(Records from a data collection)
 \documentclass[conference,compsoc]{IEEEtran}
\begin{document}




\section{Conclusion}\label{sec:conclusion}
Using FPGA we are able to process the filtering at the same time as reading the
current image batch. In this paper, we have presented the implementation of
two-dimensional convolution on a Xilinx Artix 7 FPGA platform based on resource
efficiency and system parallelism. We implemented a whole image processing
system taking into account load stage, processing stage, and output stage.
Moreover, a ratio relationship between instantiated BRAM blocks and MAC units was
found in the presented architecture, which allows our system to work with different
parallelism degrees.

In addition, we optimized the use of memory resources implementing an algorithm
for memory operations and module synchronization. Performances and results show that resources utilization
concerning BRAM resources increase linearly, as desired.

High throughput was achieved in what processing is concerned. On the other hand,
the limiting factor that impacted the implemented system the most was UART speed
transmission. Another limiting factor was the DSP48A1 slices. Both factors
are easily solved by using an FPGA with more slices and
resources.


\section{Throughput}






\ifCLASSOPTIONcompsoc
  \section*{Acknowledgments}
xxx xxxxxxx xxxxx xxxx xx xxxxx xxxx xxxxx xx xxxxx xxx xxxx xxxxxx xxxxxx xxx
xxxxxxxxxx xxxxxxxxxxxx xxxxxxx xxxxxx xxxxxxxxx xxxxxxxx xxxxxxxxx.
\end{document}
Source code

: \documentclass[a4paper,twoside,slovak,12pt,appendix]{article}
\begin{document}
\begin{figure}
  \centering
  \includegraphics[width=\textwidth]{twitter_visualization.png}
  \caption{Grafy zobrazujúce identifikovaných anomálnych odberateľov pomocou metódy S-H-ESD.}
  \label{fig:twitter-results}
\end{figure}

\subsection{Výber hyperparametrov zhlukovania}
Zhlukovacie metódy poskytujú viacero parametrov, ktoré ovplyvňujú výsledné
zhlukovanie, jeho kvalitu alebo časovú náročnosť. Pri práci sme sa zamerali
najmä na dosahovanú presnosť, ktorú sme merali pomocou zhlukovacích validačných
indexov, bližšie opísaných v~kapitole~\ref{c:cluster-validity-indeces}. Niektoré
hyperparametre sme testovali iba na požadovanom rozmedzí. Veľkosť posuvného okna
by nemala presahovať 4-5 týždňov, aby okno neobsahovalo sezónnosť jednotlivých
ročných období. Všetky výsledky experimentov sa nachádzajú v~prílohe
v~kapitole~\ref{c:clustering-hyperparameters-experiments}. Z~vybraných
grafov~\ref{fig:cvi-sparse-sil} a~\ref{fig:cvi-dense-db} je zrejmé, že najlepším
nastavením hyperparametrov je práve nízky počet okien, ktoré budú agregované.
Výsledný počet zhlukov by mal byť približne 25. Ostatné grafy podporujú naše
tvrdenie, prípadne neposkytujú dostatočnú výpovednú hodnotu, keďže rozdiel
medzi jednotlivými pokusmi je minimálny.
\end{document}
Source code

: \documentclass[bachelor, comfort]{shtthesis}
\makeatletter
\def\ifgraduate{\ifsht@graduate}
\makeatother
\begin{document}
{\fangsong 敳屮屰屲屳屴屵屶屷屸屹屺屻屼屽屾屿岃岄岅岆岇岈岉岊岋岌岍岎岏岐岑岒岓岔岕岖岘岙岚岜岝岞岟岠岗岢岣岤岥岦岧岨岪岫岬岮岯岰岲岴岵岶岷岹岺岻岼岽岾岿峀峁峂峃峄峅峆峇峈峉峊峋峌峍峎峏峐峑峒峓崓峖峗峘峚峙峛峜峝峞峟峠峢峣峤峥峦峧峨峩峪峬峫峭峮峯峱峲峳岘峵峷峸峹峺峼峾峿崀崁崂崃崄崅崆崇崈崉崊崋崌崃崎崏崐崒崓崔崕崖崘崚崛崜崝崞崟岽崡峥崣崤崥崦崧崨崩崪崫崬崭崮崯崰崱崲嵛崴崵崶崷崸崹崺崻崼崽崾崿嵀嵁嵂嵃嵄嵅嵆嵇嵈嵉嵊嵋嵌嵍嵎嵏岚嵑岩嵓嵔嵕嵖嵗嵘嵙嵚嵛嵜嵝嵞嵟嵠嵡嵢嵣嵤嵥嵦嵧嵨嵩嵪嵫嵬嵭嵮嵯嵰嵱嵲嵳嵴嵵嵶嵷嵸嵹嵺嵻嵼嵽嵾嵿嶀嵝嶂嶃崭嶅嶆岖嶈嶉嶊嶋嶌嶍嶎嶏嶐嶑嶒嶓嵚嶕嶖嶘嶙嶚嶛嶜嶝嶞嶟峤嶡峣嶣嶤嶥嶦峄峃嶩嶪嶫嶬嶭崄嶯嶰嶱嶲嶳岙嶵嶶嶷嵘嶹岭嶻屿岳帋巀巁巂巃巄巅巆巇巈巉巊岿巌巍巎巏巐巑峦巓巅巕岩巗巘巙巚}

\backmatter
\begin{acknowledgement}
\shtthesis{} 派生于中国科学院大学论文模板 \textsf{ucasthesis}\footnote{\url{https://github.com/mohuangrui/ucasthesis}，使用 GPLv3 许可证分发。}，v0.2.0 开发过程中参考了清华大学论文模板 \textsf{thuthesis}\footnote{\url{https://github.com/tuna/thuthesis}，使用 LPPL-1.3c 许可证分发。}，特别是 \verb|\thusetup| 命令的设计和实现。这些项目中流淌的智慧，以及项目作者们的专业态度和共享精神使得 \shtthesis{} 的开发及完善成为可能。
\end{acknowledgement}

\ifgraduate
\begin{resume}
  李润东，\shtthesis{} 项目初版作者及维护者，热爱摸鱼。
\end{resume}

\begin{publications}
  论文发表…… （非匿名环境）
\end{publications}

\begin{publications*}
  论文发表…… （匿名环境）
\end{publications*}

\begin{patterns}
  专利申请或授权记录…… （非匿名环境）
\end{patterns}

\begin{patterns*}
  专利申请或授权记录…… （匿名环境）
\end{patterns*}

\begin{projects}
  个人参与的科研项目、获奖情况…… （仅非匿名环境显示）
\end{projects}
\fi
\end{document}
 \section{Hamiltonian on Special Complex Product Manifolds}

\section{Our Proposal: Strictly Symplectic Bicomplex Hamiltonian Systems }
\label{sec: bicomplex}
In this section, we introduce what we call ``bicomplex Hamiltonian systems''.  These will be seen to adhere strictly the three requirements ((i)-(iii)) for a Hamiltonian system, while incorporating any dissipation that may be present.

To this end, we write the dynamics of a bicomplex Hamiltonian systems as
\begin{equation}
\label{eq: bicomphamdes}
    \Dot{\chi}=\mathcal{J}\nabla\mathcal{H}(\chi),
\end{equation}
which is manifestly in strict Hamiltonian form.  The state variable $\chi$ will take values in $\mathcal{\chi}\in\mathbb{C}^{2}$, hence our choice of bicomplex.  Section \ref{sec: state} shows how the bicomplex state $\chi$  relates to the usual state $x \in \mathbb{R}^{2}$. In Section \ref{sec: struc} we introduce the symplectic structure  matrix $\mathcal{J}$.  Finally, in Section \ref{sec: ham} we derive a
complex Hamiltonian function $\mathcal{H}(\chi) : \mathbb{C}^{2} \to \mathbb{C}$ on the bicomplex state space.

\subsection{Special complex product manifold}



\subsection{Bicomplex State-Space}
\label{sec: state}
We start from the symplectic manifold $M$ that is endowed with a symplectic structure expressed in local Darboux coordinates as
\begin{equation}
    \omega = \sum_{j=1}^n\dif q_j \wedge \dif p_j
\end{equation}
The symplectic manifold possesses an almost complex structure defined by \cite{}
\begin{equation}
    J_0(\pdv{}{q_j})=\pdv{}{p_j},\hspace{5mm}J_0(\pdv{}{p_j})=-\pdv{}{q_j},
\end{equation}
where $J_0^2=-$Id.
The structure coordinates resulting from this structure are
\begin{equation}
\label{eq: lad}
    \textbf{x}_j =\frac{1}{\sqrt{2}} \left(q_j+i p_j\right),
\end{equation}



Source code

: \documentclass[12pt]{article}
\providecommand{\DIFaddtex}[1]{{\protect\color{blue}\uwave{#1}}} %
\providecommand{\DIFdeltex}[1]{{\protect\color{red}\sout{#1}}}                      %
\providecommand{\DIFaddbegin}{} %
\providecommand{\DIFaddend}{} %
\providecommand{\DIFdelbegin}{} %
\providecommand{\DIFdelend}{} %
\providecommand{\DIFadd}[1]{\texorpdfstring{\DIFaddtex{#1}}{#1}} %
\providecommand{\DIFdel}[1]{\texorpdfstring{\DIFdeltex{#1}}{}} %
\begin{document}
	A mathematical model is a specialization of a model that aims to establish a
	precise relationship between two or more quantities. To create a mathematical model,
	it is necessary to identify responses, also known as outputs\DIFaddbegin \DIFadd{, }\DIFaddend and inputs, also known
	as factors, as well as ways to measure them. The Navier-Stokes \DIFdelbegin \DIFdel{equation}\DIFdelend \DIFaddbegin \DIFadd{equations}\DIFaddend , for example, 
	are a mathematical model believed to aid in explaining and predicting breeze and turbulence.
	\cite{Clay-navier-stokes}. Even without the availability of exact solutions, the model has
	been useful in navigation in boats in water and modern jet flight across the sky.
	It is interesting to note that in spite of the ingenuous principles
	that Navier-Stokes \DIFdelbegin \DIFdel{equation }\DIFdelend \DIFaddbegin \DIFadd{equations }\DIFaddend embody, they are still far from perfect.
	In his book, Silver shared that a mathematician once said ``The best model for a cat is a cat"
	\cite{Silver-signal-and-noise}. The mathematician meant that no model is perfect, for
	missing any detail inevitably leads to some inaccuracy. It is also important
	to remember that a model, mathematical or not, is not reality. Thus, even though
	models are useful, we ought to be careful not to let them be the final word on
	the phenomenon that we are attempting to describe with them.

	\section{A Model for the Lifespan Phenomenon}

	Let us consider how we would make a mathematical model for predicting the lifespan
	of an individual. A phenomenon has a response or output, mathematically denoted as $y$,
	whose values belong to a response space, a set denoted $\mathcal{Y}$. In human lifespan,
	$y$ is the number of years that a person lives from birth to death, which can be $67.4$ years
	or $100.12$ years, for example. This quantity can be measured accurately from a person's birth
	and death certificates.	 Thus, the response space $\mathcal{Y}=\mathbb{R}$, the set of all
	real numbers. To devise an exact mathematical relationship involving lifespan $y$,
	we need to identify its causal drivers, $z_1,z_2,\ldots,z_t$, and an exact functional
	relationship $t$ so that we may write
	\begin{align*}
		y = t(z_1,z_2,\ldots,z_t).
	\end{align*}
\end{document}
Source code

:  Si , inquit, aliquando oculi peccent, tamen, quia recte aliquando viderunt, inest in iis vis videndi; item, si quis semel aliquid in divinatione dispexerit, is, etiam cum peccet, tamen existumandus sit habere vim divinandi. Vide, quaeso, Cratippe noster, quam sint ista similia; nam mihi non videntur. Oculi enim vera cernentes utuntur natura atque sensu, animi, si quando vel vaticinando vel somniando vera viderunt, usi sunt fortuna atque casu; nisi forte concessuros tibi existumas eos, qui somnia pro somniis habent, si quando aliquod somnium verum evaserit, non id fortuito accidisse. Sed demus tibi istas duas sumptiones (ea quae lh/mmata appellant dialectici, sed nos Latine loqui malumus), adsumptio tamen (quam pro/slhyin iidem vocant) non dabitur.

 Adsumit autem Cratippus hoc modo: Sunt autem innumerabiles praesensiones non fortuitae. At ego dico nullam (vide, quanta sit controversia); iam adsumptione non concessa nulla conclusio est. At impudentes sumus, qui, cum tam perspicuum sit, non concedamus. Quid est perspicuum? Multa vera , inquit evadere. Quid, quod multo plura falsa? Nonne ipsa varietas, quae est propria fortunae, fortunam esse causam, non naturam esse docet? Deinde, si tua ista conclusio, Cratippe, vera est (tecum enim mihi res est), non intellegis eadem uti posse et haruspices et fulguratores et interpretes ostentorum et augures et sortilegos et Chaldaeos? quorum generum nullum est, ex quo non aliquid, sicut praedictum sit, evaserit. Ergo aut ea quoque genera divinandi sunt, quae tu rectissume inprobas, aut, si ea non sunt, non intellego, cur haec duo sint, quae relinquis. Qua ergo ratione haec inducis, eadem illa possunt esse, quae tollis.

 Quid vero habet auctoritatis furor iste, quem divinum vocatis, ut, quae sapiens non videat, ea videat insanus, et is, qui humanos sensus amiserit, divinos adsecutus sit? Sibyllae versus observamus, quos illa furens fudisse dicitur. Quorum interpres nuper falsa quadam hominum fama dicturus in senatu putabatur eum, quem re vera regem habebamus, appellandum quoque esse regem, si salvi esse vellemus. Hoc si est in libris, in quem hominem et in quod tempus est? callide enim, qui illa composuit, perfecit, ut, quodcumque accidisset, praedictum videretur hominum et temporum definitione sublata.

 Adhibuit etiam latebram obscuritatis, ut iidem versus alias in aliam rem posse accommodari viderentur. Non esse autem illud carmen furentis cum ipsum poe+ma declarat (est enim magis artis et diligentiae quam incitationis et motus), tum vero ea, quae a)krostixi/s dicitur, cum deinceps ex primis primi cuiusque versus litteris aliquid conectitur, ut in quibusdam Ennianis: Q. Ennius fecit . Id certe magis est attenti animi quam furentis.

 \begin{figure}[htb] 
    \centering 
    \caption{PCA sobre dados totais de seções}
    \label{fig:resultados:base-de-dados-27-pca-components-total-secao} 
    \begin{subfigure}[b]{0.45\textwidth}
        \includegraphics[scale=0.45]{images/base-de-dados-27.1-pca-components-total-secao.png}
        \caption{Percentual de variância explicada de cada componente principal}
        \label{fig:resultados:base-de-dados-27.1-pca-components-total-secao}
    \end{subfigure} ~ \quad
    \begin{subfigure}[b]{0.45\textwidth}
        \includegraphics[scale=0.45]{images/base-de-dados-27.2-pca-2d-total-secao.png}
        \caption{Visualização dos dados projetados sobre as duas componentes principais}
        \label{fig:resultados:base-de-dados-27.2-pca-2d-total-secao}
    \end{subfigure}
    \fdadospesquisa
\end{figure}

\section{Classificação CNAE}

# Exercise brief
Once you find the line with "We start from" in the entries above, output it and each line after it up to and including the line with "it is necessary", and nothing else.

# Final answer
We start from the symplectic manifold $M$ that is endowed with a symplectic structure expressed in local Darboux coordinates as
\begin{equation}
    \omega = \sum_{j=1}^n\dif q_j \wedge \dif p_j
\end{equation}
The symplectic manifold possesses an almost complex structure defined by \cite{}
\begin{equation}
    J_0(\pdv{}{q_j})=\pdv{}{p_j},\hspace{5mm}J_0(\pdv{}{p_j})=-\pdv{}{q_j},
\end{equation}
where $J_0^2=-$Id.
The structure coordinates resulting from this structure are
\begin{equation}
\label{eq: lad}
    \textbf{x}_j =\frac{1}{\sqrt{2}} \left(q_j+i p_j\right),
\end{equation}



Source code

: \documentclass[12pt]{article}
\providecommand{\DIFaddtex}[1]{{\protect\color{blue}\uwave{#1}}} %
\providecommand{\DIFdeltex}[1]{{\protect\color{red}\sout{#1}}}                      %
\providecommand{\DIFaddbegin}{} %
\providecommand{\DIFaddend}{} %
\providecommand{\DIFdelbegin}{} %
\providecommand{\DIFdelend}{} %
\providecommand{\DIFadd}[1]{\texorpdfstring{\DIFaddtex{#1}}{#1}} %
\providecommand{\DIFdel}[1]{\texorpdfstring{\DIFdeltex{#1}}{}} %
\begin{document}
	A mathematical model is a specialization of a model that aims to establish a
	precise relationship between two or more quantities. To create a mathematical model,
	it is necessary to identify responses, also known as outputs\DIFaddbegin \DIFadd{, }\DIFaddend and inputs, also known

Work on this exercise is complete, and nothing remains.